Step by step to setup a 3-node hadoop cluster environment
Suppose node1, node2, node3
master: node1
slaver: node1, node2, node3. # node1 used as both master and slave
(make sure node1, node2, node3 are correctly configured in /etc/hosts, they can reach each other)
hadoop: hadoop-0.20.2.tar.gz
JDK: jdk 1.7
Step 1: configure hadoop
* hadoop-0.20.2/conf/hadoop-env.sh
export JAVA_HOME=/path/to/java/jdk1.7
* hadoop-0.20.2/conf/core-site.xml
<configuration>
<property>
<name>fs.default.name</name>
<value>hdfs://node1:9000</value>
</property>
<property>
<name>hadoop.tmp.dir</name>
<value>/home/your_uid/tmp/hadoop/hadooproot</value>
</property>
</configuration>
# if the value for the hadoop.tmp.dir is not set either with -D option or configuration files,
# the default value is /tmp/hadoop-${user.name}
# where user.name is the username that you used to login to your system.
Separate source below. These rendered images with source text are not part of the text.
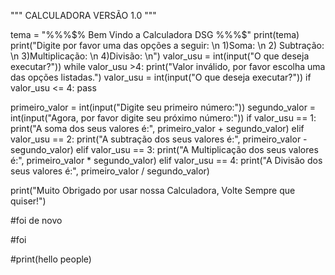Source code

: """
CALCULADORA VERSÃO 1.0
"""

tema  = "$%$%$%$%$%$%$% Bem Vindo a Calculadora DSG $%$%$%$%$%$%$"
print(tema)
print("Digite por favor uma das opções a seguir: \n 1)Soma: \n 2) Subtração: \n 3)Multiplicação: \n 4)Divisão: \n")
valor_usu = int(input("O que deseja executar?"))
while valor_usu >4:
    print("Valor inválido, por favor escolha uma das opções listadas.")
    valor_usu = int(input("O que deseja executar?"))
    if valor_usu <= 4:
        pass

primeiro_valor = int(input("Digite seu primeiro número:"))
segundo_valor = int(input("Agora, por favor digite seu próximo número:"))
if valor_usu == 1:
    print("A soma dos seus valores é:", primeiro_valor + segundo_valor)
elif valor_usu == 2:
    print("A subtração dos seus valores é:", primeiro_valor - segundo_valor)
elif valor_usu == 3:
    print("A Multiplicação dos seus valores é:", primeiro_valor * segundo_valor)
elif valor_usu == 4:
    print("A Divisão dos seus valores é:", primeiro_valor / segundo_valor)

print("Muito Obrigado por usar nossa Calculadora, Volte Sempre que quiser!")

#foi de novo

#foi

#print(hello people)



 
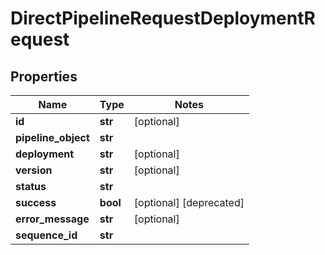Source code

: # DirectPipelineRequestDeploymentRequest

## Properties
Name | Type | Notes
------------ | ------------- | -------------
**id** | **str** | [optional]
**pipeline_object** | **str** |
**deployment** | **str** | [optional]
**version** | **str** | [optional]
**status** | **str** |
**success** | **bool** | [optional] [deprecated]
**error_message** | **str** | [optional]
**sequence_id** | **str** |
* hadoop-0.20.2/conf/hdfs-site.xml
<configuration>
<!--
<property>
<name>dfs.data.dir</name>
<value>/home/your_uid/tmp/hadoop/hadoopdata</value>
</property>
<property>
<name>dfs.name.dir</name>
<value>/home/your_uid/tmp/hadoop/hadoopname</value>
</property>
-->
<property>
<name>dfs.replication</name>
<value>2</value>
</property>
</configuration>
# The default value for the dfs.name.dir is ${hadoop.tmp.dir}/dfs/data and
# The default value for the dfs.data.dir is ${hadoop.tmp.dir}/dfs/data.
# Set replication to 2
* hadoop-0.20.2/conf/mapred-site.xml
<configuration>
<property>
<name>mapred.job.tracker</name>
<value>node1:9001</value>
</property>
</configuration>
* hadoop-0.20.2/conf/masters
node1
* hadoop-0.20.2/conf/slaves
node1
node2
node3
* configuring SSH
logon node1:
$ssh-keygen -t dsa -P '' -f ~/.ssh/id_dsa
$cat ~/.ssh/id_dsa.pub >> ~/.ssh/authorized_keys
copy authorized_keys to other slaves
$scp authorized_keys node2:~/.ssh/
$scp authorized_keys node3:~/.ssh/
check node2 and node3 can be logon from node1 without a password required
ssh node2
ssh node3
* format name node
hadoop-0.20.2/bin/hadoop namenode -format
* start-up and shutdown
hadoop-0.20.2/bin/start-all.sh
hadoop-0.20.2/bin/stop-all.sh
* webaccess
http://node1:50030
http://node1:50070
* list and create folder
hadoop-0.20.2/bin/hadoop dfs -ls /
hadoop-0.20.2/bin/hadoop dfs -mkdir /data
hadoop-0.20.2/bin/hadoop dfs -ls /data